EXERCISE GOAL >> Nothing but the lines from the first line of the records through the line with "complicated at all." should be output, exactly as written and free of pictures.

Rendered images with source text >>
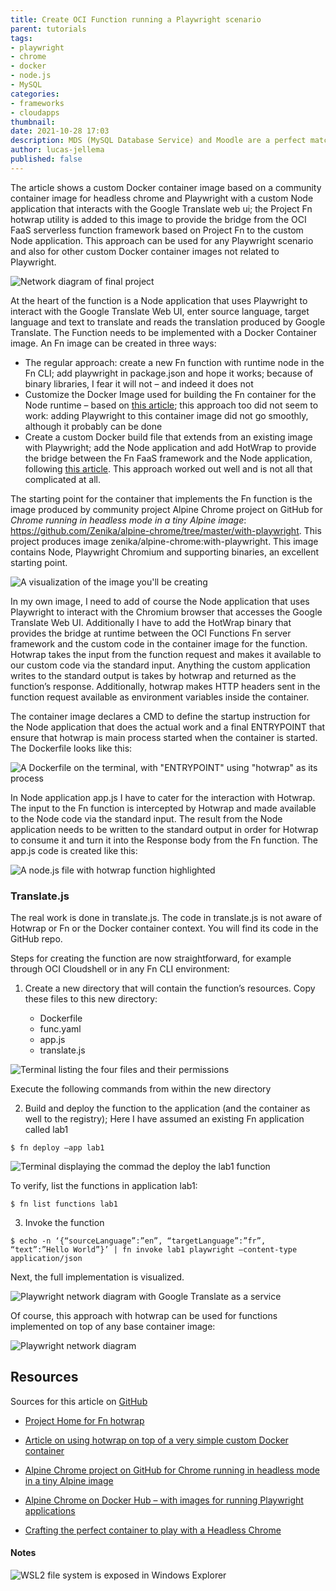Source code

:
 ```yaml
---
title: Create OCI Function running a Playwright scenario 
parent: tutorials
tags:
- playwright
- chrome
- docker
- node.js
- MySQL
categories:
- frameworks
- cloudapps
thumbnail: 
date: 2021-10-28 17:03
description: MDS (MySQL Database Service) and Moodle are a perfect match for OCI. In this tutorial, you'll learn how to deploy this popular learning management system with OCI.
author: lucas-jellema
published: false
---
```


The article shows a custom Docker container image based on a community container image for headless chrome and Playwright with a custom Node application that interacts with the Google Translate web ui; the Project Fn hotwrap utility is added to this image to provide the bridge from the OCI FaaS serverless function framework based on Project Fn to the custom Node application. This approach can be used for any Playwright scenario and also for other custom Docker container images not related to Playwright.

![Network diagram of final project](assets/diagram-playwright-final.png)

At the heart of the function is a Node application that uses Playwright to interact with the Google Translate Web UI, enter source language, target language and text to translate and reads the translation produced by Google Translate. The Function needs to be implemented with a Docker Container image. An Fn image can be created in three ways:

* The regular approach: create a new Fn function with runtime node in the Fn CLI; add playwright in package.json and hope it works; because of binary libraries, I fear it will not – and indeed it does not
* Customize the Docker Image used for building the Fn container for the Node runtime – based on [this article](https://fnproject.io/tutorials/ContainerAsFunction/   ); this approach too did not seem to work: adding Playwright to this container image did not go smoothly, although it probably can be done
* Create a custom Docker build file that extends from an existing image with Playwright; add the Node application and add HotWrap to provide the bridge between the Fn FaaS framework and the Node application, following [this article](https://fnproject.io/tutorials/docker/CustomLinuxContainer/). This approach worked out well and is not all that complicated at all.

The starting point for the container that implements the Fn function is the image produced by community project Alpine Chrome project on GitHub for *Chrome running in headless mode in a tiny Alpine image*: https://github.com/Zenika/alpine-chrome/tree/master/with-playwright. This project produces image zenika/alpine-chrome:with-playwright. This image contains Node, Playwright Chromium and supporting binaries, an excellent starting point.

![A visualization of the image you'll be creating](assets/playright-apline-feeding-playwright.png)

In my own image, I need to add of course the Node application that uses Playwright to interact with the Chromium browser that accesses the Google Translate Web UI. Additionally I have to add the HotWrap binary that provides the bridge at runtime between the OCI Functions Fn server framework and the custom code in the container image for the function. Hotwrap takes the input from the function request and makes it available to our custom code via the standard input. Anything the custom application writes to the standard output is takes by hotwrap and returned as the function’s response. Additionally, hotwrap makes HTTP headers sent in the function request available as environment variables inside the container.

The container image declares a CMD to define the startup instruction for the Node application that does the actual work and a final ENTRYPOINT that ensure that hotwrap is main process started when the container is started. The Dockerfile looks like this:

![A Dockerfile on the terminal, with "ENTRYPOINT" using "hotwrap" as its process](assets/playwright-docker-entrypoint.png)

In Node application app.js I have to cater for the interaction with Hotwrap. The input to the Fn function is intercepted by Hotwrap and made available to the Node code via the standard input. The result from the Node application needs to be written to the standard output in order for Hotwrap to consume it and turn it into the Response body from the Fn function. The app.js code is created like this:

![A node.js file with hotwrap function highlighted](assets/playwright-node-hotwrap.png)

### Translate.js

The real work is done in translate.js. The code in translate.js is not aware of Hotwrap or Fn or the Docker container context. You will find its code in the GitHub repo.

Steps for creating the function are now straightforward, for example through OCI Cloudshell or in any Fn CLI environment:

1. Create a new directory that will contain the function’s resources. Copy these files to this new directory:

    * Dockerfile
    * func.yaml
    * app.js
    * translate.js

![Terminal listing the four files and their permissions](assets/playwright-four-resources.png)

Execute the following commands from within the new directory

2. Build and deploy the function to the application (and the container as well to the registry); Here I have assumed an existing Fn application called lab1

```
$ fn deploy –app lab1

```

![Terminal displaying the commad the deploy the lab1 function](assets/playwright-fn-lab1-terminal.png)

To verify, list the functions in application lab1:

```
$ fn list functions lab1

```

3. Invoke the function

```
$ echo -n ‘{“sourceLanguage”:”en”, “targetLanguage”:”fr”, “text”:”Hello World”}’ | fn invoke lab1 playwright –content-type application/json

```

Next, the full implementation is visualized.

![Playwright network diagram with Google Translate as a service](assets/playwright-diagram-with-googleTranslate.png)

Of course, this approach with hotwrap can be used for functions implemented on top of any base container image:

![Playwright network diagram](assets/playwright-diagram-without-googleTranslate.png)

## Resources

Sources for this article on [GitHub](https://github.com/lucasjellema/playwright-scenarios/tree/main/fn)

* [Project Home for Fn hotwrap](https://github.com/fnproject/hotwrap)

* [Article on using hotwrap on top of a very simple custom Docker container](https://fnproject.io/tutorials/docker/CustomLinuxContainer/)

* [Alpine Chrome project on GitHub for Chrome running in headless mode in a tiny Alpine image](https://github.com/Zenika/alpine-chrome/tree/master/with-playwright)

* [Alpine Chrome on Docker Hub – with images for running Playwright applications](https://hub.docker.com/r/zenika/alpine-chrome)

* [Crafting the perfect container to play with a Headless Chrome](https://medium.zenika.com/crafting-the-perfect-container-to-play-with-a-headless-chrome-d920ec2f3c9b)

#### Notes

![WSL2 file system is exposed in Windows Explorer](assets/playwright-wsl2-file-in-explorer.png)
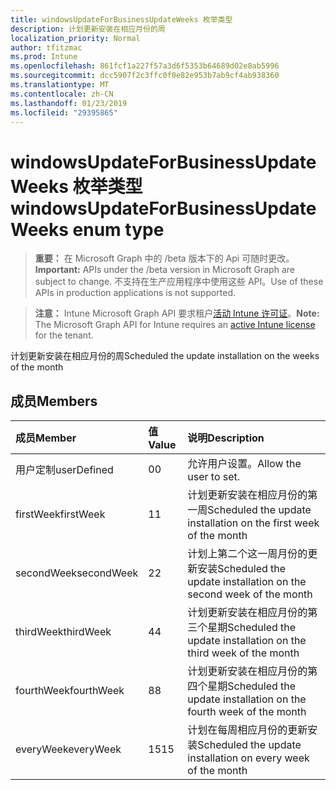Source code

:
 ```yaml
---
title: windowsUpdateForBusinessUpdateWeeks 枚举类型
description: 计划更新安装在相应月份的周
localization_priority: Normal
author: tfitzmac
ms.prod: Intune
ms.openlocfilehash: 861fcf1a227f57a3d6f5353b64689d02e8ab5996
ms.sourcegitcommit: dcc5907f2c3ffc0f0e82e953b7ab9cf4ab938360
ms.translationtype: MT
ms.contentlocale: zh-CN
ms.lasthandoff: 01/23/2019
ms.locfileid: "29395865"
---
```

# <a name="windowsupdateforbusinessupdateweeks-enum-type"></a><span data-ttu-id="5e798-103">windowsUpdateForBusinessUpdateWeeks 枚举类型</span><span class="sxs-lookup"><span data-stu-id="5e798-103">windowsUpdateForBusinessUpdateWeeks enum type</span></span>

> <span data-ttu-id="5e798-104">**重要：** 在 Microsoft Graph 中的 /beta 版本下的 Api 可随时更改。</span><span class="sxs-lookup"><span data-stu-id="5e798-104">**Important:** APIs under the /beta version in Microsoft Graph are subject to change.</span></span> <span data-ttu-id="5e798-105">不支持在生产应用程序中使用这些 API。</span><span class="sxs-lookup"><span data-stu-id="5e798-105">Use of these APIs in production applications is not supported.</span></span>

> <span data-ttu-id="5e798-106">**注意：** Intune Microsoft Graph API 要求租户[活动 Intune 许可证](https://go.microsoft.com/fwlink/?linkid=839381)。</span><span class="sxs-lookup"><span data-stu-id="5e798-106">**Note:** The Microsoft Graph API for Intune requires an [active Intune license](https://go.microsoft.com/fwlink/?linkid=839381) for the tenant.</span></span>

<span data-ttu-id="5e798-107">计划更新安装在相应月份的周</span><span class="sxs-lookup"><span data-stu-id="5e798-107">Scheduled the update installation on the weeks of the month</span></span>

## <a name="members"></a><span data-ttu-id="5e798-108">成员</span><span class="sxs-lookup"><span data-stu-id="5e798-108">Members</span></span>
|<span data-ttu-id="5e798-109">成员</span><span class="sxs-lookup"><span data-stu-id="5e798-109">Member</span></span>|<span data-ttu-id="5e798-110">值</span><span class="sxs-lookup"><span data-stu-id="5e798-110">Value</span></span>|<span data-ttu-id="5e798-111">说明</span><span class="sxs-lookup"><span data-stu-id="5e798-111">Description</span></span>|
|:---|:---|:---|
|<span data-ttu-id="5e798-112">用户定制</span><span class="sxs-lookup"><span data-stu-id="5e798-112">userDefined</span></span>|<span data-ttu-id="5e798-113">0</span><span class="sxs-lookup"><span data-stu-id="5e798-113">0</span></span>|<span data-ttu-id="5e798-114">允许用户设置。</span><span class="sxs-lookup"><span data-stu-id="5e798-114">Allow the user to set.</span></span>|
|<span data-ttu-id="5e798-115">firstWeek</span><span class="sxs-lookup"><span data-stu-id="5e798-115">firstWeek</span></span>|<span data-ttu-id="5e798-116">1</span><span class="sxs-lookup"><span data-stu-id="5e798-116">1</span></span>|<span data-ttu-id="5e798-117">计划更新安装在相应月份的第一周</span><span class="sxs-lookup"><span data-stu-id="5e798-117">Scheduled the update installation on the first week of the month</span></span>|
|<span data-ttu-id="5e798-118">secondWeek</span><span class="sxs-lookup"><span data-stu-id="5e798-118">secondWeek</span></span>|<span data-ttu-id="5e798-119">2</span><span class="sxs-lookup"><span data-stu-id="5e798-119">2</span></span>|<span data-ttu-id="5e798-120">计划上第二个这一周月份的更新安装</span><span class="sxs-lookup"><span data-stu-id="5e798-120">Scheduled the update installation on the second week of the month</span></span>|
|<span data-ttu-id="5e798-121">thirdWeek</span><span class="sxs-lookup"><span data-stu-id="5e798-121">thirdWeek</span></span>|<span data-ttu-id="5e798-122">4</span><span class="sxs-lookup"><span data-stu-id="5e798-122">4</span></span>|<span data-ttu-id="5e798-123">计划更新安装在相应月份的第三个星期</span><span class="sxs-lookup"><span data-stu-id="5e798-123">Scheduled the update installation on the third week of the month</span></span>|
|<span data-ttu-id="5e798-124">fourthWeek</span><span class="sxs-lookup"><span data-stu-id="5e798-124">fourthWeek</span></span>|<span data-ttu-id="5e798-125">8</span><span class="sxs-lookup"><span data-stu-id="5e798-125">8</span></span>|<span data-ttu-id="5e798-126">计划更新安装在相应月份的第四个星期</span><span class="sxs-lookup"><span data-stu-id="5e798-126">Scheduled the update installation on the fourth week of the month</span></span>|
|<span data-ttu-id="5e798-127">everyWeek</span><span class="sxs-lookup"><span data-stu-id="5e798-127">everyWeek</span></span>|<span data-ttu-id="5e798-128">15</span><span class="sxs-lookup"><span data-stu-id="5e798-128">15</span></span>|<span data-ttu-id="5e798-129">计划在每周相应月份的更新安装</span><span class="sxs-lookup"><span data-stu-id="5e798-129">Scheduled the update installation on every week of the month</span></span>|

YOUR SOLUTION >>
Source code

:
 ```yaml
---
title: Create OCI Function running a Playwright scenario 
parent: tutorials
tags:
- playwright
- chrome
- docker
- node.js
- MySQL
categories:
- frameworks
- cloudapps
thumbnail: 
date: 2021-10-28 17:03
description: MDS (MySQL Database Service) and Moodle are a perfect match for OCI. In this tutorial, you'll learn how to deploy this popular learning management system with OCI.
author: lucas-jellema
published: false
---
```


The article shows a custom Docker container image based on a community container image for headless chrome and Playwright with a custom Node application that interacts with the Google Translate web ui; the Project Fn hotwrap utility is added to this image to provide the bridge from the OCI FaaS serverless function framework based on Project Fn to the custom Node application. This approach can be used for any Playwright scenario and also for other custom Docker container images not related to Playwright.

![Network diagram of final project](assets/diagram-playwright-final.png)

At the heart of the function is a Node application that uses Playwright to interact with the Google Translate Web UI, enter source language, target language and text to translate and reads the translation produced by Google Translate. The Function needs to be implemented with a Docker Container image. An Fn image can be created in three ways:

* The regular approach: create a new Fn function with runtime node in the Fn CLI; add playwright in package.json and hope it works; because of binary libraries, I fear it will not – and indeed it does not
* Customize the Docker Image used for building the Fn container for the Node runtime – based on [this article](https://fnproject.io/tutorials/ContainerAsFunction/   ); this approach too did not seem to work: adding Playwright to this container image did not go smoothly, although it probably can be done
* Create a custom Docker build file that extends from an existing image with Playwright; add the Node application and add HotWrap to provide the bridge between the Fn FaaS framework and the Node application, following [this article](https://fnproject.io/tutorials/docker/CustomLinuxContainer/). This approach worked out well and is not all that complicated at all.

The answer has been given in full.